Jerome Rothenberg received his BA in English from the City College of New York and his MA in English Language and Literature from the University of Michigan. A member of both the Visual Arts and Literature faculties, he has served as Chair of the Visual Arts Department and as director of the Literature Department's creative writing program.

Jerome Rothenberg is an internationally renowned poet, performance artist, critic and scholar, whose work reverberates well beyond the conventional and somewhat arbitary categories that have often proved useful to define academic disciplines. He has published over eighty books, booklets and pamphlets of poetry, several of which have been translated into French, Spanish, Dutch, Finnish, Flemish, German, Polish, Swedish and Portugese. In addition, he has assembled, edited, and annotated ten enormously germinal anthologies of experimental and traditional poetry and performance, beginning with Technicians of the Sacred in 1968, and has been a leading voice in the approach to creative work and mind that he named "ethnopoetics." He has also acted as editor and co-editor of several notably influential magazines including Some/Thing, Alcheringa, and New Wilderness Letter, and has appeared as a performance poet and artist at many of the most distinguished venues in North and South America and Europe.

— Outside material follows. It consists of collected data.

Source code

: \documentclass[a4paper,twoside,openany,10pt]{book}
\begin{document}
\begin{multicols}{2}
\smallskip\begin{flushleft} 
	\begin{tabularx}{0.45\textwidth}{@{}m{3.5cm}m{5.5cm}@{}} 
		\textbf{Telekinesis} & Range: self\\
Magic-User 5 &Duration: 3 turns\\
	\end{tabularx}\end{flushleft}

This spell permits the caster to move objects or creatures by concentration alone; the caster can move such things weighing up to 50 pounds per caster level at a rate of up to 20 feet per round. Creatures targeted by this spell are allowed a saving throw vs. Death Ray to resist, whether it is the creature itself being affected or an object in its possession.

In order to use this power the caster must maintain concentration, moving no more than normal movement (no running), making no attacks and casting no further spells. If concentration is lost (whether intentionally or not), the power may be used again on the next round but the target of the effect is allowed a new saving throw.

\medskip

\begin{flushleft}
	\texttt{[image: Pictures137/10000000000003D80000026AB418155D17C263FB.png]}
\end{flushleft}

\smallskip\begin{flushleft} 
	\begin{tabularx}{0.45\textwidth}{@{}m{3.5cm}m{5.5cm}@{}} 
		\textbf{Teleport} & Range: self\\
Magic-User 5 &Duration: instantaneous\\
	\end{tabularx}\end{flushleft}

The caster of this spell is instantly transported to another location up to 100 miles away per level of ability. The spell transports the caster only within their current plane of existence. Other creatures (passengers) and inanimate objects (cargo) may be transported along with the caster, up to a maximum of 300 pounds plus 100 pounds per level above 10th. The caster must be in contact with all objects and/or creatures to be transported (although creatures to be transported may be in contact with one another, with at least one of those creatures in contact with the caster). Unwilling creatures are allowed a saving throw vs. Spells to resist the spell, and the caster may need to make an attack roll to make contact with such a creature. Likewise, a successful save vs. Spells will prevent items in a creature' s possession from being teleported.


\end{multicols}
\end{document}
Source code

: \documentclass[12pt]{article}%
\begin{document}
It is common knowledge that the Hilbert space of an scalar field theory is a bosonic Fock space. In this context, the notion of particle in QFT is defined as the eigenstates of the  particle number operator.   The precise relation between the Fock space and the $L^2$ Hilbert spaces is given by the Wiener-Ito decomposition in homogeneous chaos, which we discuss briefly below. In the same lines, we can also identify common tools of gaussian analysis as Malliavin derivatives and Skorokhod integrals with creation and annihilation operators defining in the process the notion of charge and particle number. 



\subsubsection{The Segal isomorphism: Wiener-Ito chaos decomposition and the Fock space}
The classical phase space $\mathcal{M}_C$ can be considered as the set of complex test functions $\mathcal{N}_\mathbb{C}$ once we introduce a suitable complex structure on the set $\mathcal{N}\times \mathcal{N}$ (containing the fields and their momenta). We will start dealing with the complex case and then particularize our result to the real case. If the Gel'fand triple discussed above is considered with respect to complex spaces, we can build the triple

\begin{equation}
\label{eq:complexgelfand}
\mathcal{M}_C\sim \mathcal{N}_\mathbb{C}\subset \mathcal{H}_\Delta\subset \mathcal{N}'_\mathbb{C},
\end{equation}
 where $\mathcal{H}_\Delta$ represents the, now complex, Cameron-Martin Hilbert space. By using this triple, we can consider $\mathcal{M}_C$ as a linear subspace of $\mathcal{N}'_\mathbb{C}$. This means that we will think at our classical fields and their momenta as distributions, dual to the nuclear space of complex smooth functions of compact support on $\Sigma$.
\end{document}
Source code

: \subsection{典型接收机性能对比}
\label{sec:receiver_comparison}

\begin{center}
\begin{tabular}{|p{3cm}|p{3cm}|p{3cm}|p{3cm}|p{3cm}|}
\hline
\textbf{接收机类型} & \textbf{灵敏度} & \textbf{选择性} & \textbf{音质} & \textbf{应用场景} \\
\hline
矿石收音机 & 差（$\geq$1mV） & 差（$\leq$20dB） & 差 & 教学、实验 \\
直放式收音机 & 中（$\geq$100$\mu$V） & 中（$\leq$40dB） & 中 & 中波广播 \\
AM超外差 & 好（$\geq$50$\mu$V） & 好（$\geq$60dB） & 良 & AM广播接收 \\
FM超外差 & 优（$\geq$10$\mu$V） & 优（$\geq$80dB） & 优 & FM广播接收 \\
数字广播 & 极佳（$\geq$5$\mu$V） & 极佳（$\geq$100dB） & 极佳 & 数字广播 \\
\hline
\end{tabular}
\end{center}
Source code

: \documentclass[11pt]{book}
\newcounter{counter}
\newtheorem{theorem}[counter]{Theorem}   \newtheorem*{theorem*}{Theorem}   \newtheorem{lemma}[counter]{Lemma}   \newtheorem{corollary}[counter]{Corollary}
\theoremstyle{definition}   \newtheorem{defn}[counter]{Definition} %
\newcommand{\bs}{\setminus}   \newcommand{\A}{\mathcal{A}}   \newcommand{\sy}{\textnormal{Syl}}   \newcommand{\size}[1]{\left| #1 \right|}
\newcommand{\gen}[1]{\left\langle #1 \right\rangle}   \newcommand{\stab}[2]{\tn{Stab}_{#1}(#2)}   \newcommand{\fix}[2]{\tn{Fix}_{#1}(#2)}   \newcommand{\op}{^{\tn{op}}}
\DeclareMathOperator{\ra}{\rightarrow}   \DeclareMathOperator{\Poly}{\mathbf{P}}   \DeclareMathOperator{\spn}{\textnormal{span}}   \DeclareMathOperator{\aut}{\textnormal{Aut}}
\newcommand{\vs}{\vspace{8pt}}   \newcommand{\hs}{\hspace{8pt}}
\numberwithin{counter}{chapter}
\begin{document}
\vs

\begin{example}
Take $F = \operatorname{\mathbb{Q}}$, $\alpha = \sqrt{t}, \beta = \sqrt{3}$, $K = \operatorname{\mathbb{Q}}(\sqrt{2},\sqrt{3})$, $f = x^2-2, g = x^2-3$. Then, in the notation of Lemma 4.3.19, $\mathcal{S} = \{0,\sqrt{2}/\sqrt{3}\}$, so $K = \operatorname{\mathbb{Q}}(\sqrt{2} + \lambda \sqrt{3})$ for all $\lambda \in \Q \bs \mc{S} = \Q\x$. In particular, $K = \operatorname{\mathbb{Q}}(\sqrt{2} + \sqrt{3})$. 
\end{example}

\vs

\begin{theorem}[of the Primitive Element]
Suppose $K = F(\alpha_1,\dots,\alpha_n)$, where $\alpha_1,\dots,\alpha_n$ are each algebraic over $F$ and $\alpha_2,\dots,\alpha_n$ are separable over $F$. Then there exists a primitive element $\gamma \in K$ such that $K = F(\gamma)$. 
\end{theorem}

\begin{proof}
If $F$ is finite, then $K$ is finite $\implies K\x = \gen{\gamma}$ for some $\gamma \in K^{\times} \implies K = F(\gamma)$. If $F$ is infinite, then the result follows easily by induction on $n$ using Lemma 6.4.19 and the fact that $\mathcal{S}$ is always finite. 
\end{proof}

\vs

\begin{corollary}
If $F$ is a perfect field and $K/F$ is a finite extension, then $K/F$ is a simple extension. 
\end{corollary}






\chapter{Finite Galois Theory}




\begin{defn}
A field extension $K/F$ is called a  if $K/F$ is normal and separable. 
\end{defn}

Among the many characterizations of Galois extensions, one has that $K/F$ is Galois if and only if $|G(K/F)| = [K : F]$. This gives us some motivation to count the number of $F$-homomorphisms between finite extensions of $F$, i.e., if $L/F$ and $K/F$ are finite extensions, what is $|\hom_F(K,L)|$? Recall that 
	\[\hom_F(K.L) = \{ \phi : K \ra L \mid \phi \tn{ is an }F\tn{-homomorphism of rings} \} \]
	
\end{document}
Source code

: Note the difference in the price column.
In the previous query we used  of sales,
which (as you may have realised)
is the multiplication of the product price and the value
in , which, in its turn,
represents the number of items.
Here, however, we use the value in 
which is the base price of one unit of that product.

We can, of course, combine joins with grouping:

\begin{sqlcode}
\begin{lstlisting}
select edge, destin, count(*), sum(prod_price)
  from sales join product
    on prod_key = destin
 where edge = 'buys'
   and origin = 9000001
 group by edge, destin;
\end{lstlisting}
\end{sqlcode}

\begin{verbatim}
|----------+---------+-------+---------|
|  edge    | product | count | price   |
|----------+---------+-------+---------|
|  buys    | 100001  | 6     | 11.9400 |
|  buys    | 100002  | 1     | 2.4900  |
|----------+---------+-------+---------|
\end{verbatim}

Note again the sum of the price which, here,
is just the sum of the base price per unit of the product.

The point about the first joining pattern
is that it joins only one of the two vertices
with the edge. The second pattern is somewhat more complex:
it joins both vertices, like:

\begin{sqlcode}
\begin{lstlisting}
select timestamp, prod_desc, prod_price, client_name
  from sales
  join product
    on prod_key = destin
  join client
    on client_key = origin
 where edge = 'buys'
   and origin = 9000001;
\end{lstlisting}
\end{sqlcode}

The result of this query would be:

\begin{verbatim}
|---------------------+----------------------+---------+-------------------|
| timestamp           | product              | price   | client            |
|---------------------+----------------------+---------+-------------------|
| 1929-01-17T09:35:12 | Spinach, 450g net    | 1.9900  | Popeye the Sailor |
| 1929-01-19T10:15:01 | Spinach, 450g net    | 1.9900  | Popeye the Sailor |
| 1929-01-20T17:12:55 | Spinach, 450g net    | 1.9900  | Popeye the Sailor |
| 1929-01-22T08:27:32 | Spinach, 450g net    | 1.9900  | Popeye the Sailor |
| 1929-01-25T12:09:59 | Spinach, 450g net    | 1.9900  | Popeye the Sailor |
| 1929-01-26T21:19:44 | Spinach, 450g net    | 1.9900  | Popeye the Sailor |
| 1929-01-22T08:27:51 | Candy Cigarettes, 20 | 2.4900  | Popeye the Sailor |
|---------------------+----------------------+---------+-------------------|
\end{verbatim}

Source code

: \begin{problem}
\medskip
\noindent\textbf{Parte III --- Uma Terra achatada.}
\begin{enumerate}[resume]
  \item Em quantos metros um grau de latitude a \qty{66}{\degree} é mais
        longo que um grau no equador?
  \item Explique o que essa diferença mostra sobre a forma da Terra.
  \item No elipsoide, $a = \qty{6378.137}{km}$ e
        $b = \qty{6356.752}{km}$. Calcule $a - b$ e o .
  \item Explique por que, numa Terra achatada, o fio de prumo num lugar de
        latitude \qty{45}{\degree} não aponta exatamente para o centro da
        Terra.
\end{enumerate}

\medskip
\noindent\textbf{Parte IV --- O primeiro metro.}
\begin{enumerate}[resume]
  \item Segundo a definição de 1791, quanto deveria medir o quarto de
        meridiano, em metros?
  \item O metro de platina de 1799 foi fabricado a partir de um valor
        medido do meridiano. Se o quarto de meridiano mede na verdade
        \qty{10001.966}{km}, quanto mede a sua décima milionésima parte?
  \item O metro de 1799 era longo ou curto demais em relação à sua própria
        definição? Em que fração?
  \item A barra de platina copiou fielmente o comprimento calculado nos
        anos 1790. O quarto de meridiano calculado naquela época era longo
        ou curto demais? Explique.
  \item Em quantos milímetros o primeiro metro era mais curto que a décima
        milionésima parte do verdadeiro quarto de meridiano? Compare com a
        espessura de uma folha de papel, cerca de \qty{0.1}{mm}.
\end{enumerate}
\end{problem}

Rothenberg's poetic work, Poland/1931, has been staged by the Living Theater in New York, and several of his soundplays have been produced by Westdeutscher Rundfunk in Germany. His recent works include a translation of "poems performance pieces proses plays poetics" by Kurt Schwitters (for which he won a PEN Center USA West award for translation), Poems for the Millennium, a two-volume global anthology of the twentieth-century avant-garde, A Book of the Book, a gathering of artworks and essays on the poetics and ethnopoetics of the book and writing, Writing Through, his selected translations and related writings (winner of a PEN American Center award for poetry in translation), and a first-time translation of Picasso’s collected poetry, The Burial of the Count of Orgaz, & Other Poems. Both Poems for the Millennium and The Lorca Variations won PEN-Oakland Josephine Miles Awards for poetry, and his latest book from New Directions, Triptych, was published in 2007. Publications for 2009 include Poetics & Polemics, a selection of his essays and interviews from 1985 to 2005, and a third volume of Poems for the Millennium, an attempt to bring nineteenth-century Romantic and Postromantic poetry into the present. His two most recent books of poetry, both published in 2010, are Gematria Complete and Concealments & Caprichos.